Back in March, graduation was weeks of pints and final deadlines, late nights and laying on the grass drinking Pimms away. And then, all of a sudden, it wasn’t.
All of a sudden I handed back keys, packed my bags, worried about my deposit, and didn’t get to say goodbye to my favourite lecturer. I moved back to my room at home and tried to make it feel like mine; a few prints and my record player impersonated the room of someone totally okay with moving on from uni.
But now, I guess I am. I have settled into the work from home lifestyle pretty well, I have a dock I put my laptop on everyday when I sit down in my marketing role; I do a great impression of someone who is good at being a graduate. That’s like saying I’m good at being a 5 foot 4 woman; I am a 5 foot 4 woman, of course I am good at it.

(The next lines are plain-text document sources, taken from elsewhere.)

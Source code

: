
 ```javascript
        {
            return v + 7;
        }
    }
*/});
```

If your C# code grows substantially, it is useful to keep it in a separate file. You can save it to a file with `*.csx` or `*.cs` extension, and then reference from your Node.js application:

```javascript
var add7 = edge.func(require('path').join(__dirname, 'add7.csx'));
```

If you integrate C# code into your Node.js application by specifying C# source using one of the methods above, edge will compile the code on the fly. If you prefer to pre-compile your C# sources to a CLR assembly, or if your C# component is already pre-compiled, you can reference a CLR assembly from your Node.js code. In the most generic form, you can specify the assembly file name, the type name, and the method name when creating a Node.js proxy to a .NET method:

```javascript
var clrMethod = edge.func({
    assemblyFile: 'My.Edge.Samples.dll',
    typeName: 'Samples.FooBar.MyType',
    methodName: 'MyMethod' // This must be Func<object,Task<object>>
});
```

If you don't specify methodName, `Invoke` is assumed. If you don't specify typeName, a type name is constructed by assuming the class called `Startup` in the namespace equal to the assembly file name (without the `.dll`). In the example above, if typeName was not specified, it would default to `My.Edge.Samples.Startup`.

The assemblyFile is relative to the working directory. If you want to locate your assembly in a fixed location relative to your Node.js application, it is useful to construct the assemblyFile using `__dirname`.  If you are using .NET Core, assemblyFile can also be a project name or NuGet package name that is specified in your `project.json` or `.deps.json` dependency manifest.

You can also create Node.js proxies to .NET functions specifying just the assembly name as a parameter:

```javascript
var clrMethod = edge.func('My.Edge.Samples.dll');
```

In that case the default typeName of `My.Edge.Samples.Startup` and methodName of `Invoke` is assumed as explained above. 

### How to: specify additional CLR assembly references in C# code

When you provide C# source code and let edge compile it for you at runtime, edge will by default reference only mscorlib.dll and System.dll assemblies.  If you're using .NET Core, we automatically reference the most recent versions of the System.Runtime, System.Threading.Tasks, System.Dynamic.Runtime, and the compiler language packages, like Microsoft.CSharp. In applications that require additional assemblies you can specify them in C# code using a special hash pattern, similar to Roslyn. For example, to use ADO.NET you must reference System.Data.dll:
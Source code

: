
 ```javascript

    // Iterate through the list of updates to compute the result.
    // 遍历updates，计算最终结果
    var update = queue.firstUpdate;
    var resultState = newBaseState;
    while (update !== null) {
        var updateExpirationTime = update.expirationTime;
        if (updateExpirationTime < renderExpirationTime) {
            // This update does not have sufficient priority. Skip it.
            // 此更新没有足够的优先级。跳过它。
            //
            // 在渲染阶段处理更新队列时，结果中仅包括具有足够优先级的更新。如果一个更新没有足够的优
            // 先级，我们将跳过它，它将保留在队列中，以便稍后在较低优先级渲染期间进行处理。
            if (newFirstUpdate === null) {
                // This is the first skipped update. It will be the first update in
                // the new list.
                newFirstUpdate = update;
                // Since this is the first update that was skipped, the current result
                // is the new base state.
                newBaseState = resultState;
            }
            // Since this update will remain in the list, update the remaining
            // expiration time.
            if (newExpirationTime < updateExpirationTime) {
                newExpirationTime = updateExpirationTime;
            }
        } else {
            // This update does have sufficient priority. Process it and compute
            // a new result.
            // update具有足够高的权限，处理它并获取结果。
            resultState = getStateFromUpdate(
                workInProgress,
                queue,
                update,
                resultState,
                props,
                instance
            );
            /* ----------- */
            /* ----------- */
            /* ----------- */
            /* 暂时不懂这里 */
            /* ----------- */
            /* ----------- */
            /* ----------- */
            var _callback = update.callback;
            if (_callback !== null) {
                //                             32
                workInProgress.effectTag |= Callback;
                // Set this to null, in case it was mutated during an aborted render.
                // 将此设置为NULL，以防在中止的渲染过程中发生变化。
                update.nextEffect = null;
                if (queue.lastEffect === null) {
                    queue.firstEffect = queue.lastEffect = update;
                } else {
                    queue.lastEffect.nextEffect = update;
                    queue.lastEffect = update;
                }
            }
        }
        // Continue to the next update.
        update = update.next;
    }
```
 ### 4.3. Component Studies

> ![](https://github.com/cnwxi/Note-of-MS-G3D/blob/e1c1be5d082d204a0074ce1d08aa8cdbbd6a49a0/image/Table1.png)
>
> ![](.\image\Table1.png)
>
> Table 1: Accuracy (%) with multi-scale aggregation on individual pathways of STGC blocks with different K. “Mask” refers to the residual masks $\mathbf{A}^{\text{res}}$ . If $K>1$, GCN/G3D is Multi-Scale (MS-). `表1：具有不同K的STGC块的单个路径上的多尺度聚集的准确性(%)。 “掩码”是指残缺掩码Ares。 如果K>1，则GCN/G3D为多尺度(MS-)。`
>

The one thing I am sure of, that despite not being ready for the freedom, or prepared for the next steps (who is in a global pandemic with a huge recession and unemployment crisis?), I am ready for the life I have been trying to build for myself. But, I wasn’t ready to say goodbye to three years of freedom and fun and friends. I wasn’t ready for the loneliness and the constant second guessing of where I should be. In the battle ground of graduate life and the job market, I am fighting as hard as I can, but I know, as the quote I opened with says, that I will see my friends, my confidence and my certainty again.
With freedom comes a new step, a horrible step really, one that many of us weren’t ready to take. But with freedom, particularly from education, comes a chance to test ourselves, learn what we are made of, and what will make or break us.
This is where we will find out if I will be made, or broken. Welcome to Class of Covid-19: The Graduate Diaries.